> [Problem to solve]:
All that is needed is every line of the listing below that has "Gamma".

> [Source information]:
══════

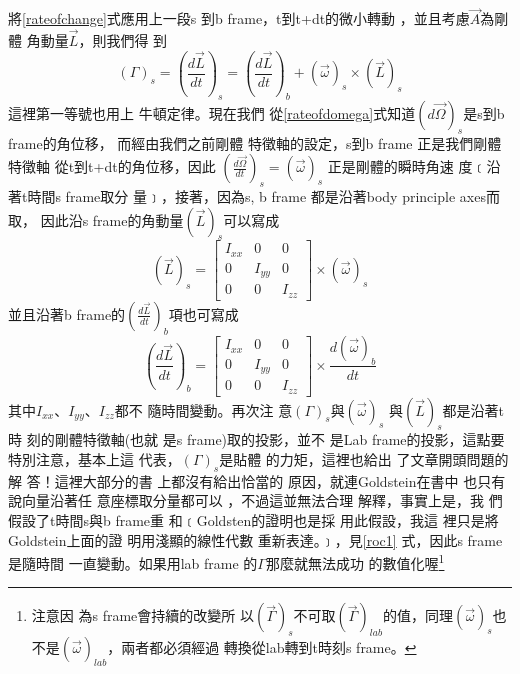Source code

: \documentclass[12pt,twoside]{article}
\begin{document}
將\ref{rateofchange}式應用上一段s%
到b frame，t到t+dt的微小轉動%
，並且考慮$\vec{A}$為剛體%
角動量$\vec{L}$，則我們得%
到%
\begin{equation}
\left( \Gamma \right) _{s}=\left( \frac{d\vec{L}}{dt}\right) _{s}=\left( 
\frac{d\vec{L}}{dt}\right) _{b}+\left( \vec{\omega}\right) _{s}\times \left( 
\vec{L}\right) _{s}  \label{liw}
\end{equation}%
這裡第一等號也用上%
牛頓定律。現在我們%
從\ref{rateofdomega}式知道$\left( d\vec{\Omega}%
\right) _{s}$是s到b frame的角位移，%
而經由我們之前剛體%
特徵軸的設定，s到b frame%
正是我們剛體特徵軸%
從t到t+dt的角位移，因此%
$\left( \frac{d\vec{\Omega}}{dt}\right) _{s}=\left( \vec{\omega}\right) _{s}$%
正是剛體的瞬時角速%
度﹝沿著t時間s frame取分%
量﹞，接著，因為s, b frame%
都是沿著body principle axes而取，%
因此沿s frame的角動量$\left( \vec{L%
}\right) _{s}$可以寫成%
\begin{equation*}
\left( \vec{L}\right) _{s}=\left[ 
\begin{array}{ccc}
I_{xx} & 0 & 0 \\ 
0 & I_{yy} & 0 \\ 
0 & 0 & I_{zz}%
\end{array}%
\right] \times \left( \vec{\omega}\right) _{s}
\end{equation*}%
並且沿著b frame的$\left( \frac{d\vec{L}}{dt}%
\right) _{b}$項也可寫成%
\begin{equation*}
\left( \frac{d\vec{L}}{dt}\right) _{b}=\left[ 
\begin{array}{ccc}
I_{xx} & 0 & 0 \\ 
0 & I_{yy} & 0 \\ 
0 & 0 & I_{zz}%
\end{array}%
\right] \times \frac{d\left( \vec{\omega}\right) _{b}}{dt}
\end{equation*}%
其中$I_{xx}$、$I_{yy}$、$I_{zz}$都不%
隨時間變動。再次注%
意$\left( \Gamma \right) _{s}$與$\left( \vec{\omega}\right) _{s}$%
與$\left( \vec{L}\right) _{s}$都是沿著t時%
刻的剛體特徵軸(也就%
是s frame)取的投影，並不%
是Lab frame的投影，這點要%
特別注意，基本上這%
代表，$\left( \Gamma \right) _{s}$是貼體%
的力矩，這裡也給出%
了文章開頭問題的解%
答！這裡大部分的書%
上都沒有給出恰當的%
原因，就連Goldstein在書中%
也只有說向量沿著任%
意座標取分量都可以%
，不過這並無法合理%
解釋，事實上是，我%
們假設了t時間s與b frame重%
和﹝Goldsten的證明也是採%
用此假設\cite{goldstein}，我這%
裡只是將Goldstein上面的證%
明用淺顯的線性代數%
重新表達。﹞，見\ref{roc1}%
式，因此s frame是隨時間%
一直變動。如果用lab frame%
的$\Gamma $那麼就無法成功%
的數值化喔\footnote{注意因%
為s frame會持續的改變所%
以$\left( \vec{\Gamma}\right) _{s}$不可取$\left( 
\vec{\Gamma}\right) _{lab}$的值，同理$\left( 
\vec{\omega}\right) _{s}$也不是$\left( \vec{\omega}\right)
_{lab}$，兩者都必須經過%
轉換從lab轉到t時刻s frame。}%
\end{document}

══════

> [Answer space]:
\left( \Gamma \right) _{s}=\left( \frac{d\vec{L}}{dt}\right) _{s}=\left( 
意$\left( \Gamma \right) _{s}$與$\left( \vec{\omega}\right) _{s}$%
代表，$\left( \Gamma \right) _{s}$是貼體%
的$\Gamma $那麼就無法成功%
以$\left( \vec{\Gamma}\right) _{s}$不可取$\left( 
\vec{\Gamma}\right) _{lab}$的值，同理$\left( 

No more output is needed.